_WHAT THE EXERCISE ASKS_. Repeat nothing but the lines below running from the one containing "Notkelmissaankinkaan" to the one containing "Notkelmissaanpas". Keep both end lines.

Stored data
------------------------------------------------

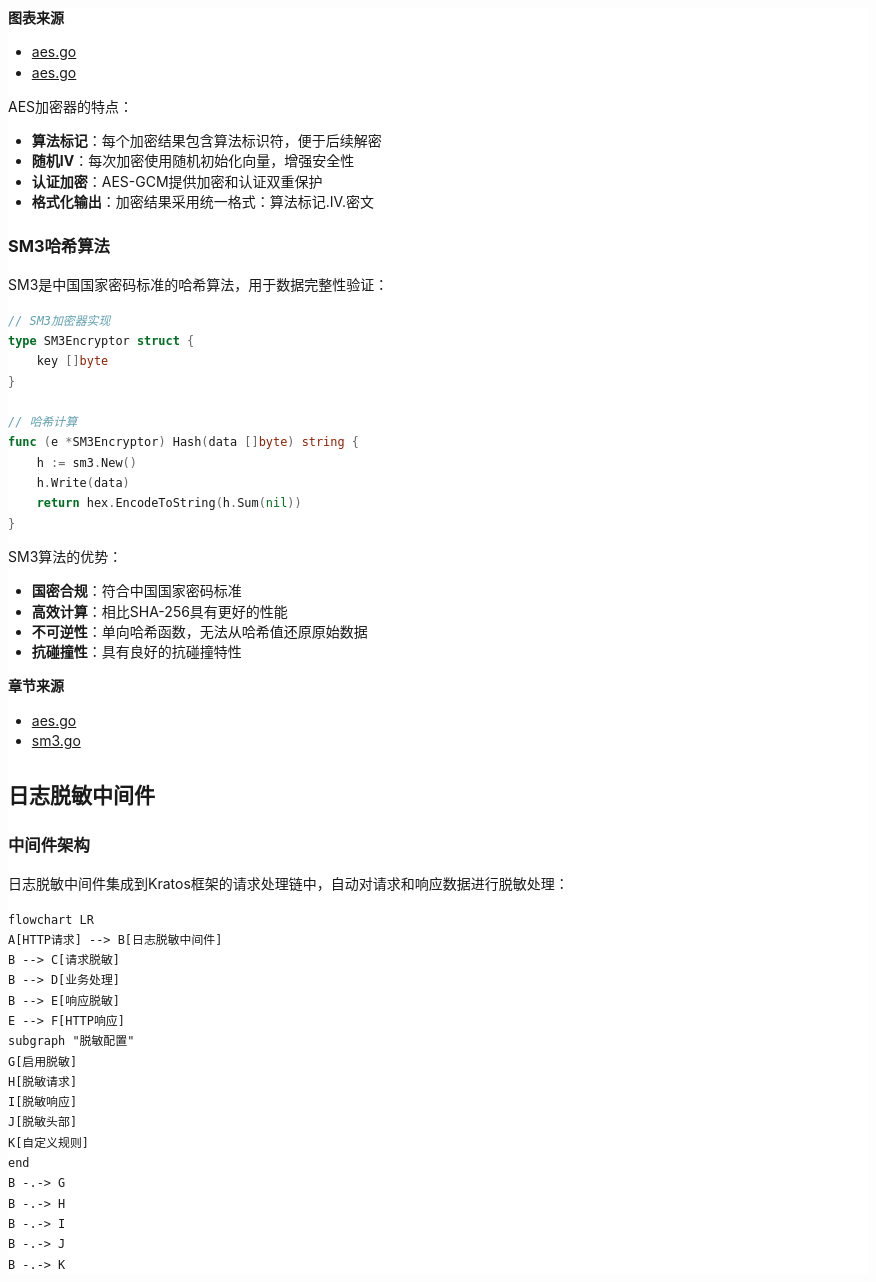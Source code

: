 **图表来源**
- [aes.go](file://internal/pkg/crypto/aes.go#L30-L80)
- [aes.go](file://internal/pkg/crypto/aes.go#L80-L120)

AES加密器的特点：
- **算法标记**：每个加密结果包含算法标识符，便于后续解密
- **随机IV**：每次加密使用随机初始化向量，增强安全性
- **认证加密**：AES-GCM提供加密和认证双重保护
- **格式化输出**：加密结果采用统一格式：算法标记.IV.密文

### SM3哈希算法

SM3是中国国家密码标准的哈希算法，用于数据完整性验证：

```go
// SM3加密器实现
type SM3Encryptor struct {
    key []byte
}

// 哈希计算
func (e *SM3Encryptor) Hash(data []byte) string {
    h := sm3.New()
    h.Write(data)
    return hex.EncodeToString(h.Sum(nil))
}
```

SM3算法的优势：
- **国密合规**：符合中国国家密码标准
- **高效计算**：相比SHA-256具有更好的性能
- **不可逆性**：单向哈希函数，无法从哈希值还原原始数据
- **抗碰撞性**：具有良好的抗碰撞特性

**章节来源**
- [aes.go](file://internal/pkg/crypto/aes.go#L30-L80)
- [sm3.go](file://internal/pkg/crypto/sm3.go#L15-L50)

## 日志脱敏中间件

### 中间件架构

日志脱敏中间件集成到Kratos框架的请求处理链中，自动对请求和响应数据进行脱敏处理：

```mermaid
flowchart LR
A[HTTP请求] --> B[日志脱敏中间件]
B --> C[请求脱敏]
B --> D[业务处理]
B --> E[响应脱敏]
E --> F[HTTP响应]
subgraph "脱敏配置"
G[启用脱敏]
H[脱敏请求]
I[脱敏响应]
J[脱敏头部]
K[自定义规则]
end
B -.-> G
B -.-> H
B -.-> I
B -.-> J
B -.-> K
```
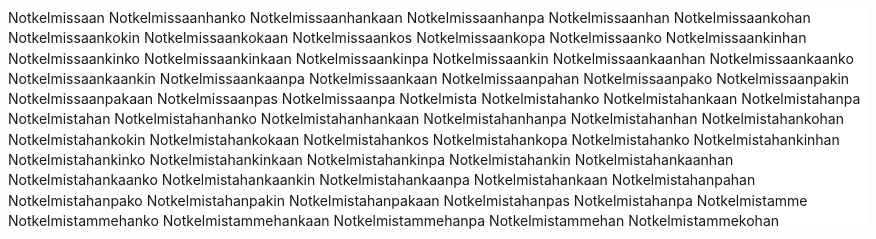 Notkelmissaan
Notkelmissaanhanko
Notkelmissaanhankaan
Notkelmissaanhanpa
Notkelmissaanhan
Notkelmissaankohan
Notkelmissaankokin
Notkelmissaankokaan
Notkelmissaankos
Notkelmissaankopa
Notkelmissaanko
Notkelmissaankinhan
Notkelmissaankinko
Notkelmissaankinkaan
Notkelmissaankinpa
Notkelmissaankin
Notkelmissaankaanhan
Notkelmissaankaanko
Notkelmissaankaankin
Notkelmissaankaanpa
Notkelmissaankaan
Notkelmissaanpahan
Notkelmissaanpako
Notkelmissaanpakin
Notkelmissaanpakaan
Notkelmissaanpas
Notkelmissaanpa
Notkelmista
Notkelmistahanko
Notkelmistahankaan
Notkelmistahanpa
Notkelmistahan
Notkelmistahanhanko
Notkelmistahanhankaan
Notkelmistahanhanpa
Notkelmistahanhan
Notkelmistahankohan
Notkelmistahankokin
Notkelmistahankokaan
Notkelmistahankos
Notkelmistahankopa
Notkelmistahanko
Notkelmistahankinhan
Notkelmistahankinko
Notkelmistahankinkaan
Notkelmistahankinpa
Notkelmistahankin
Notkelmistahankaanhan
Notkelmistahankaanko
Notkelmistahankaankin
Notkelmistahankaanpa
Notkelmistahankaan
Notkelmistahanpahan
Notkelmistahanpako
Notkelmistahanpakin
Notkelmistahanpakaan
Notkelmistahanpas
Notkelmistahanpa
Notkelmistamme
Notkelmistammehanko
Notkelmistammehankaan
Notkelmistammehanpa
Notkelmistammehan
Notkelmistammekohan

------------------------------------------------

_RESULT OF THE EXERCISE_.
Notkelmissaankinkaan
Notkelmissaankinpa
Notkelmissaankin
Notkelmissaankaanhan
Notkelmissaankaanko
Notkelmissaankaankin
Notkelmissaankaanpa
Notkelmissaankaan
Notkelmissaanpahan
Notkelmissaanpako
Notkelmissaanpakin
Notkelmissaanpakaan
Notkelmissaanpas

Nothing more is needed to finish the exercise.